Hallelujah

Hallelujah

Summary: What happens when the Cullen's go to church? Complete and utter mayhem! Includes commandment breaking, embarrassment, and Emmett shooting his mouth off… again. Church will never be the same! (Bella's a vamp)

Chapter 1: I Wanna Go Home, Carlisle!

Emmett's POV

The unthinkable was happening.

The Cullen's were going to church.

Why was Carlisle doing this to us? Sure, he says it's because Reverend Collins invited us and that it would be rude to decline, but I think he's still mad about the bottle-rocket incident last spring. We blow the roof off the house once

"Emmett, stop complaining." Damn Edward and his mind-reading powers.

"I heard that!" Stupid mind reader.

"EMMETT!!" Edward screamed.

"STAY OUT OF MY HEAD!"

"That's a little hard to do when you're practically yelling your thoughts!" he retorted.

"You two, can't you get along for one minute?" Esme begged.

"No," Rosalie said while checking her reflection in her compact. She is so hot…

"Emmett!" Edward bellowed. "Could you please censor your thoughts? There are some things I don't really need to see!"

"Whatever, man…" I swear to god, if we don't get out soon, I might die.

"Naughty, naughty," Edward chastised. "No swearing in church. Oh, and by the way, YOU CAN'T DIE!"

"That's it you two," Carlisle came up to us, "no more fighting."

"Hey Emmett," Bella tapped my shoulder from behind, "if you want to break commandments, you and Rose could hook up in the altar room." Ah, Bella, my favorite sister. Too bad someone is always hogging her, I thought at Edward. He just glared.

"Bella, don't encourage him," Alice muttered. Party-pooper.

"We should go in before we're late," Esme said, trying to calm us.
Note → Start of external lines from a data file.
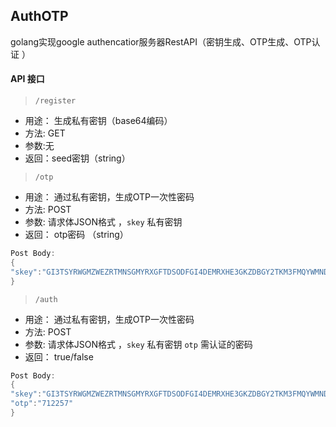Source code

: ## AuthOTP

golang实现google authencatior服务器RestAPI（密钥生成、OTP生成、OTP认证 ）


####  API 接口

> `/register` 
 
  - 用途： 生成私有密钥（base64编码）
  - 方法: GET
  - 参数:无 
  - 返回：seed密钥（string）


>  `/otp` 

  - 用途： 通过私有密钥，生成OTP一次性密码
  - 方法: POST
  - 参数:   请求体JSON格式  ，`skey` 私有密钥
  - 返回： otp密码 （string）
  
```go
Post Body:
{
"skey":"GI3TSYRWGMZWEZRTMNSGMYRXGFTDSODFGI4DEMRXHE3GKZDBGY2TKM3FMQYWMNDG"
}
```


> `/auth`

  - 用途： 通过私有密钥，生成OTP一次性密码
  - 方法: POST
  - 参数:   请求体JSON格式  ，`skey` 私有密钥 `otp` 需认证的密码
  - 返回： true/false 
  
```go
Post Body:
{
"skey":"GI3TSYRWGMZWEZRTMNSGMYRXGFTDSODFGI4DEMRXHE3GKZDBGY2TKM3FMQYWMNDG",
"otp":"712257"
}
```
"I wanna go home, Carlisle!" I whined.

"No Emmett!" he replied.

This is gonna suck. A lot.

OoOoOoOoOoO

After much calming by Jasper, we finally made our way into the sanctuary. We sat in the back row so nobody could stare at us. Unfortunately, they still did. All the men looked at Rose, Bella, Alice, and a few of the old geezers ogled Esme. All the women ogled Edward, Jasper, and I. That's right ladies, Emmett Cullen is here!

"Emmett, you are such a pervert," Edward said, elbowing me. I glared at him and pulled out my cell phone. If we can't talk, I'll just text. I pulled up a new message window and typed in Bella's number.

Yo, Bells,

This is gay. When do we get to eat those freakin' crackers? I've always wondered what they tasted like…

Emmett

I hit the send button and watched as she quickly read it and tried to stifle a giggle.

"Emmett, stop texting Bella!" Esme punished me, leaning over to slap my arm.

"Really, Emmett, you're acting like a five-year-old!" Jasper complained.

"A really stupid five-year-old…" Edward muttered under his breath. I stood up, enraged, in the middle of the sermon.

"Screw you, Edward!" I yelled loudly. Everyone stared.

"This is not happening," Alice chanted to herself. Rosalie was practically doubled over, Bella was laughing too, Jasper and Edward looked ready to kill me, and Carlisle and Esme were positively livid.

Carlisle regained his composure first, and stood up to explain.

"I apologize for my son's behavior, everyone," he said. "I will be sure to punish him properly for his conduct later at home. Thank you for your patience."

Yes, this is truly going to suck in every way shape and form.